DoCoMo Looks To End 2G Services
By Carlo Longino, Fri May 27 16:15:00 GMT 2005

Reports out of Japan say NTT DoCoMo will stop development of 2G handsets, the first move towards shifting all its existing users to its 3G network.

NTT DoCoMo has spent much of the last year trying to attract users to its FOMA 3G service, and now has about a quarter of its subscribers using it. This, however, pales in comparison to the 92 percent of KDDI users on that operators' CDMA 1X or EV-DO networks. Now, a Japanese newspaper is reporting that DoCoMo will only release a few more 2G handsets this year, and will stop development of the devices. The company's handset partners, including NEC and Panasonic, have reportedly already stopped R&D on new 2G designs.

DoCoMo has begun to expand its range of FOMA handsets, rolling out a cheaper line of models earlier this year, and plans to bolster the lineup by doubling the number of suppliers it uses and adding in more foreign vendors to increase competition. KDDI's handset lineup is widely held as being stronger than DoCoMo's current 3G offering, and the ability of its devices to access services like Chaku-Uta Full music downloads are widely cited as one of the reasons for its strong performance in gaining high-speed subscribers.

The company has also identified international roaming as an area where it can boost ARPU, so some of the new handsets will be dual-band devices capable of operating on UMTS networks outside the country.

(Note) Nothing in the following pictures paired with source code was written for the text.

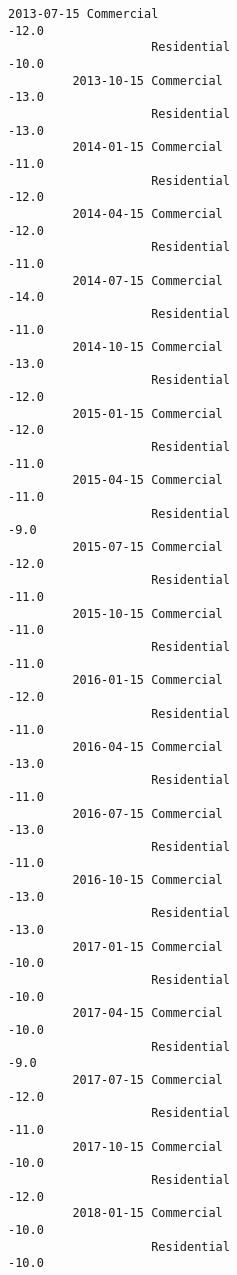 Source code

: \documentclass[11pt]{article}
\begin{document}
\begin{Verbatim}[commandchars=\\\{\}]
         2013-07-15 Commercial                                             -12.0   
                    Residential                                            -10.0   
         2013-10-15 Commercial                                             -13.0   
                    Residential                                            -13.0   
         2014-01-15 Commercial                                             -11.0   
                    Residential                                            -12.0   
         2014-04-15 Commercial                                             -12.0   
                    Residential                                            -11.0   
         2014-07-15 Commercial                                             -14.0   
                    Residential                                            -11.0   
         2014-10-15 Commercial                                             -13.0   
                    Residential                                            -12.0   
         2015-01-15 Commercial                                             -12.0   
                    Residential                                            -11.0   
         2015-04-15 Commercial                                             -11.0   
                    Residential                                             -9.0   
         2015-07-15 Commercial                                             -12.0   
                    Residential                                            -11.0   
         2015-10-15 Commercial                                             -11.0   
                    Residential                                            -11.0   
         2016-01-15 Commercial                                             -12.0   
                    Residential                                            -11.0   
         2016-04-15 Commercial                                             -13.0   
                    Residential                                            -11.0   
         2016-07-15 Commercial                                             -13.0   
                    Residential                                            -11.0   
         2016-10-15 Commercial                                             -13.0   
                    Residential                                            -13.0   
         2017-01-15 Commercial                                             -10.0   
                    Residential                                            -10.0   
         2017-04-15 Commercial                                             -10.0   
                    Residential                                             -9.0   
         2017-07-15 Commercial                                             -12.0   
                    Residential                                            -11.0   
         2017-10-15 Commercial                                             -10.0   
                    Residential                                            -12.0   
         2018-01-15 Commercial                                             -10.0   
                    Residential                                            -10.0   
         

\end{Verbatim}
\end{document}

DoCoMo's networks are at something of a turning point. It said in February that it would stop accepting new users on its PHS network, and said earlier this month it would delay the launch of its HSDPA network, blaming a lack of content, when problems with the technology looks the more likely culprit. But in any case, DoCoMo is feeling the same pressures as other carriers around the world, like Vodafone, to shift users onto its 3G network in hopes of delivering an ARPU boost. It's important for the carrier, though, to widen and improve its range of 3G handsets on offer. The idea is that people will be forced to buy a new 3G handset to replace their 2G device, but what's to keep a user from switching to KDDI -- and its more attractive handset lineup -- if they're being made to get a new phone anyway?